Most colonies at the edge of the field consist of a mass of tidy round heads, but one section I find seems to have suffered some kind of an impact. Its side is shattered, and pieces of broken coral lie strewn on the ocean floor. Its entire flank is open revealing much of the internal structure. Only the upper quarter is still living coral. The rest of it, which would normally be hidden from sight, is old and now dead. A clump of sea urchins made a home at its base and Giant damselfish seem to have claimed territory here too. The omnipresent Cortez rainbow wrasses sprint around, seemingly racing each other. I wonder how old this structure is. I know Pocillopora are one of the faster growing stony corals, but even in optimum conditions, they will not grow more than 2-3 cm per year. The formation in front of me is at least a metre tall, making it without any doubt many decades old. Despite its broken side, the top of the colony seems to be thriving. If I were to guess what happened here, I would blame strong wave action during a hurricane or storm. There wouldn’t be a shortage of candidates, as powerful storms hit this coast relatively often. Hurricane Patricia, which made landfall here in 2015, was the strongest ever recorded storm on the planet, with sustained winds of 345 km per hour – easily capable of delivering significant damage to the reef.
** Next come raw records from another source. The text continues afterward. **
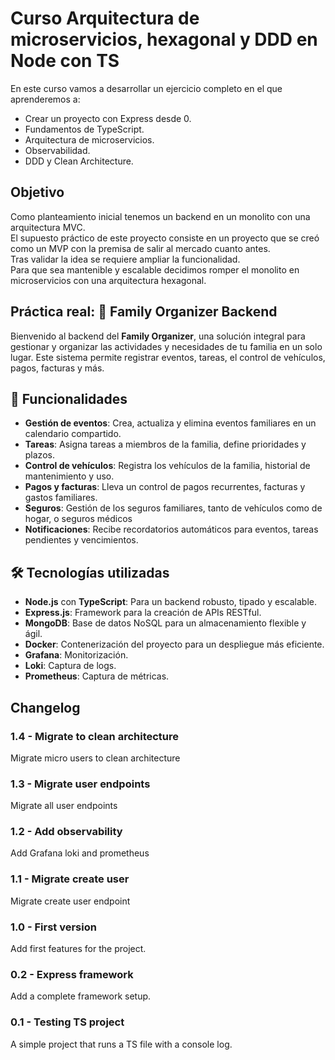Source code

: # Curso Arquitectura de microservicios, hexagonal y DDD en Node  con TS
En este curso vamos a desarrollar un ejercicio completo en el que aprenderemos a:
- Crear un proyecto con Express desde 0.
- Fundamentos de TypeScript.
- Arquitectura de microservicios.
- Observabilidad.
- DDD y Clean Architecture.

## Objetivo
Como planteamiento inicial tenemos un backend en un monolito con una arquitectura MVC.\
El supuesto práctico de este proyecto consiste en un proyecto que se creó como un MVP con la premisa de salir al mercado cuanto antes.\
Tras validar la idea se requiere ampliar la funcionalidad.\
Para que sea mantenible y escalable decidimos romper el monolito en microservicios con una arquitectura hexagonal.


## Práctica real: 🏡 Family Organizer Backend
Bienvenido al backend del **Family Organizer**, una solución integral para gestionar y organizar las actividades y necesidades de tu familia en un solo lugar. Este sistema permite registrar eventos, tareas, el control de vehículos, pagos, facturas y más.

## 🚀 Funcionalidades

- **Gestión de eventos**: Crea, actualiza y elimina eventos familiares en un calendario compartido.
- **Tareas**: Asigna tareas a miembros de la familia, define prioridades y plazos.
- **Control de vehículos**: Registra los vehículos de la familia, historial de mantenimiento y uso.
- **Pagos y facturas**: Lleva un control de pagos recurrentes, facturas y gastos familiares.
- **Seguros**: Gestión de los seguros familiares, tanto de vehículos como de hogar, o seguros médicos
- **Notificaciones**: Recibe recordatorios automáticos para eventos, tareas pendientes y vencimientos.

## 🛠️ Tecnologías utilizadas

- **Node.js** con **TypeScript**: Para un backend robusto, tipado y escalable.
- **Express.js**: Framework para la creación de APIs RESTful.
- **MongoDB**: Base de datos NoSQL para un almacenamiento flexible y ágil.
- **Docker**: Contenerización del proyecto para un despliegue más eficiente.
- **Grafana**: Monitorización.
- **Loki**: Captura de logs.
- **Prometheus**: Captura de métricas.

## Changelog

### 1.4 - Migrate to clean architecture
Migrate micro users to clean architecture

### 1.3 - Migrate user endpoints
Migrate all user endpoints

### 1.2 - Add observability
Add Grafana loki and prometheus

### 1.1 - Migrate create user
Migrate create user endpoint

### 1.0 - First version
Add first features for the project.

### 0.2 - Express framework
Add a complete framework setup.

### 0.1 - Testing TS project
A simple project that runs a TS file with a console log.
Later during the dive, I notice other damaged corals, but all in all, the reef looks healthy. I discover later that, despite being home to one of the best-preserved Pocillopora coral colonies that I’ve ever seen, this reef used to be much larger in the past. Every reef feels the pressure of a changing ocean. I shudder at the thought that if we’re not careful, this extraordinary reef city, which has provided me with such joy over the past few weeks, might one day disappear altogether.